_Instructions for the task_:
What you produce should be every line from the data that includes "úprave".

_Entries provided_:
•••

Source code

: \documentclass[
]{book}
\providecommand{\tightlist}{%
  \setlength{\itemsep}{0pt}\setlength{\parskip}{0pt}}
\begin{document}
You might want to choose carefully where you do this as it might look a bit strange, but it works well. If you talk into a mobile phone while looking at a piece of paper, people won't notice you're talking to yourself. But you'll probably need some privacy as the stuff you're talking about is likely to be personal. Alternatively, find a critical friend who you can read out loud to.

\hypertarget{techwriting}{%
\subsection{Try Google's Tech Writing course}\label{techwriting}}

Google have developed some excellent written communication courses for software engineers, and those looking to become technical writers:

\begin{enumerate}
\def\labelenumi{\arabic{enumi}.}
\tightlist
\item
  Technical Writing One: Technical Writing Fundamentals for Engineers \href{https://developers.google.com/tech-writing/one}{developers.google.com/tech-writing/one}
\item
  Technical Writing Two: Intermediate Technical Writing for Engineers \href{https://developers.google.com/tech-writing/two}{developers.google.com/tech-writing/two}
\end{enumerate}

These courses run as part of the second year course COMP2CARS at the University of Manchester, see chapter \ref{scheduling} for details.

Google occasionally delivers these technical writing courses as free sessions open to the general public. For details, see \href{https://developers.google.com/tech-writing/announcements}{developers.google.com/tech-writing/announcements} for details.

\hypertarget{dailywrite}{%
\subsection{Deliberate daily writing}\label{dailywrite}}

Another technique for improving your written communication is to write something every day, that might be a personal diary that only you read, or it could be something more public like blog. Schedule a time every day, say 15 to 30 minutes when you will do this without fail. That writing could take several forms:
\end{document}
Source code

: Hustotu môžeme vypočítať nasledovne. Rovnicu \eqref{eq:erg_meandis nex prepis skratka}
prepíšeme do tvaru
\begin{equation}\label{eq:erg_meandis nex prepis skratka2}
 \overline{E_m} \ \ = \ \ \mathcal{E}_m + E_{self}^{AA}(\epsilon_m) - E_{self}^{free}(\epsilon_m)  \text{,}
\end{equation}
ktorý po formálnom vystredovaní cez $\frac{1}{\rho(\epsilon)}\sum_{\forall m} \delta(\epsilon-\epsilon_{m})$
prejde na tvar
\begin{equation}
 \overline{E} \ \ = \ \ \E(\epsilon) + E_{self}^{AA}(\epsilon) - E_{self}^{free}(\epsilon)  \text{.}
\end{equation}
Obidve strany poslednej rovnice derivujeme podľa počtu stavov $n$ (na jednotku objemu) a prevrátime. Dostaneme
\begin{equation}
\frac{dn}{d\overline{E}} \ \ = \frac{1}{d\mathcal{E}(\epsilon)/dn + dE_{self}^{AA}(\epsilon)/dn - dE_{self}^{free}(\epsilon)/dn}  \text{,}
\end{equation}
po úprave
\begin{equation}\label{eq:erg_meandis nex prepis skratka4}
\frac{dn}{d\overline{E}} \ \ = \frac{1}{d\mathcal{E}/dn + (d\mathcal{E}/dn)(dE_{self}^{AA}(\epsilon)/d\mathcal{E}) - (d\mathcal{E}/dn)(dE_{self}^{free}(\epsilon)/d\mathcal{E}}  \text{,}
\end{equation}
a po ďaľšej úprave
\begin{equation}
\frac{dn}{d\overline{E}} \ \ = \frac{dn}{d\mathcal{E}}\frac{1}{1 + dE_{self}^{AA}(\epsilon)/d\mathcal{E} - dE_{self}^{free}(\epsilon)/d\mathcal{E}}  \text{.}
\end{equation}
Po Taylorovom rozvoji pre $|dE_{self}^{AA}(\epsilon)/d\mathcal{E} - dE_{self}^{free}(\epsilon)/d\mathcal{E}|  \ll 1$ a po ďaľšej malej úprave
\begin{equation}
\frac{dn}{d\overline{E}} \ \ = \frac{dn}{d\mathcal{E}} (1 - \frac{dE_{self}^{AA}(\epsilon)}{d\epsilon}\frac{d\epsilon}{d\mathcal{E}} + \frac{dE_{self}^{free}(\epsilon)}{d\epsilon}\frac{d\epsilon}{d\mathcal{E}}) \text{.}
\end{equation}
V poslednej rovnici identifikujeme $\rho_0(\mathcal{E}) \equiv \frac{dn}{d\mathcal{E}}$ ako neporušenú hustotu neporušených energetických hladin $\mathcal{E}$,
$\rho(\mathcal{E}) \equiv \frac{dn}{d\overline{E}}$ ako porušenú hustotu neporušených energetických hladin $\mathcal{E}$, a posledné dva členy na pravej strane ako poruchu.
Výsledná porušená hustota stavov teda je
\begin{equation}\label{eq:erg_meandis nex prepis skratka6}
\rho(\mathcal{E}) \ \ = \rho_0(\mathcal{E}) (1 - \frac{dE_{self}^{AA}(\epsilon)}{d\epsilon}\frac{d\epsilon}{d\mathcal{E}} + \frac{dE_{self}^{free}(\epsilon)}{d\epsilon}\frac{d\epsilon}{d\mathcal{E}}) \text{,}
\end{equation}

•••

_The answer_:
po úprave
a po ďaľšej úprave
Po Taylorovom rozvoji pre $|dE_{self}^{AA}(\epsilon)/d\mathcal{E} - dE_{self}^{free}(\epsilon)/d\mathcal{E}|  \ll 1$ a po ďaľšej malej úprave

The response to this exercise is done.